_Action item_:
Reply with every entry, repeated exactly as given.

BEGIN

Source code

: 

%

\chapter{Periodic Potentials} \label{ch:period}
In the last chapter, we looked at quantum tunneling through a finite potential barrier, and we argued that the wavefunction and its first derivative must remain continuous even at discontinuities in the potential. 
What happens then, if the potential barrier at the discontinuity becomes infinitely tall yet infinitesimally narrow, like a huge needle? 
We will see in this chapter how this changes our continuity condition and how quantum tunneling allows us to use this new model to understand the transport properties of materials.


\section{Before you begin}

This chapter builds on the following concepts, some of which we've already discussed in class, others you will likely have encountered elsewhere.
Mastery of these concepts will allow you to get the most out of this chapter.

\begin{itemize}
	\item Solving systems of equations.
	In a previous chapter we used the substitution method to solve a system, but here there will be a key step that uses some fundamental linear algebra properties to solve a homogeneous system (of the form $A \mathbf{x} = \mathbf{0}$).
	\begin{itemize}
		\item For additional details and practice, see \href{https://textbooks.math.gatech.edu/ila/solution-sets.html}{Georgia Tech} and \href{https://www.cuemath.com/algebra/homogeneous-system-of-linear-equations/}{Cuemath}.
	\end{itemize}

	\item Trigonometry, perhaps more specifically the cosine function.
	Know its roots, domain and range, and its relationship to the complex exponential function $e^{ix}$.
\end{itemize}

END

_Response to the exercise_:
Source code

: 

%

\chapter{Periodic Potentials} \label{ch:period}
In the last chapter, we looked at quantum tunneling through a finite potential barrier, and we argued that the wavefunction and its first derivative must remain continuous even at discontinuities in the potential. 
What happens then, if the potential barrier at the discontinuity becomes infinitely tall yet infinitesimally narrow, like a huge needle? 
We will see in this chapter how this changes our continuity condition and how quantum tunneling allows us to use this new model to understand the transport properties of materials.


\section{Before you begin}

This chapter builds on the following concepts, some of which we've already discussed in class, others you will likely have encountered elsewhere.
Mastery of these concepts will allow you to get the most out of this chapter.

\begin{itemize}
	\item Solving systems of equations.
	In a previous chapter we used the substitution method to solve a system, but here there will be a key step that uses some fundamental linear algebra properties to solve a homogeneous system (of the form $A \mathbf{x} = \mathbf{0}$).
	\begin{itemize}
		\item For additional details and practice, see \href{https://textbooks.math.gatech.edu/ila/solution-sets.html}{Georgia Tech} and \href{https://www.cuemath.com/algebra/homogeneous-system-of-linear-equations/}{Cuemath}.
	\end{itemize}

	\item Trigonometry, perhaps more specifically the cosine function.
	Know its roots, domain and range, and its relationship to the complex exponential function $e^{ix}$.
\end{itemize}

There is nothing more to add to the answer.